===== RAW DATA =====

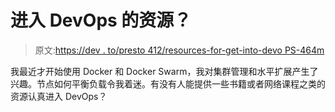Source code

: # 进入 DevOps 的资源？

> 原文:[https://dev . to/presto 412/resources-for-get-into-devo PS-464m](https://dev.to/presto412/resources-for-getting-into-devops-464m)

我最近才开始使用 Docker 和 Docker Swarm，我对集群管理和水平扩展产生了兴趣。节点如何平衡负载令我着迷。有没有人能提供一些书籍或者网络课程之类的资源认真进入 DevOps？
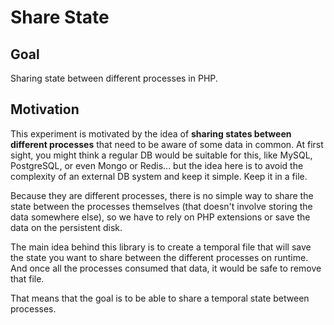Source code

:# Share State

## Goal

Sharing state between different processes in PHP.

## Motivation

This experiment is motivated by the idea of **sharing states between different processes** that need to be aware of some data in common. At first sight, you might think a regular DB would be suitable for this, like MySQL, PostgreSQL, or even Mongo or Redis... but the idea here is to avoid the complexity of an external DB system and keep it simple. Keep it in a file.

Because they are different processes, there is no simple way to share the state between the processes themselves (that doesn't involve storing the data somewhere else), so we have to rely on PHP extensions or save the data on the persistent disk.

The main idea behind this library is to create a temporal file that will save the state you want to share between the different processes on runtime. And once all the processes consumed that data, it would be safe to remove that file.

That means that the goal is to be able to share a temporal state between processes.
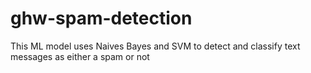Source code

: # ghw-spam-detection
This ML model uses Naives Bayes and SVM to detect and classify text messages as either a spam or not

=====

AIM OF THE TASK — From the records above, return exactly the lines running from the one that contains "进入 DevOps 的资源？" down to the one that contains "## Motivation", both included, without any pictures.

YOUR SOLUTION —
: # 进入 DevOps 的资源？

> 原文:[https://dev . to/presto 412/resources-for-get-into-devo PS-464m](https://dev.to/presto412/resources-for-getting-into-devops-464m)

我最近才开始使用 Docker 和 Docker Swarm，我对集群管理和水平扩展产生了兴趣。节点如何平衡负载令我着迷。有没有人能提供一些书籍或者网络课程之类的资源认真进入 DevOps？
Source code

:# Share State

## Goal

Sharing state between different processes in PHP.

## Motivation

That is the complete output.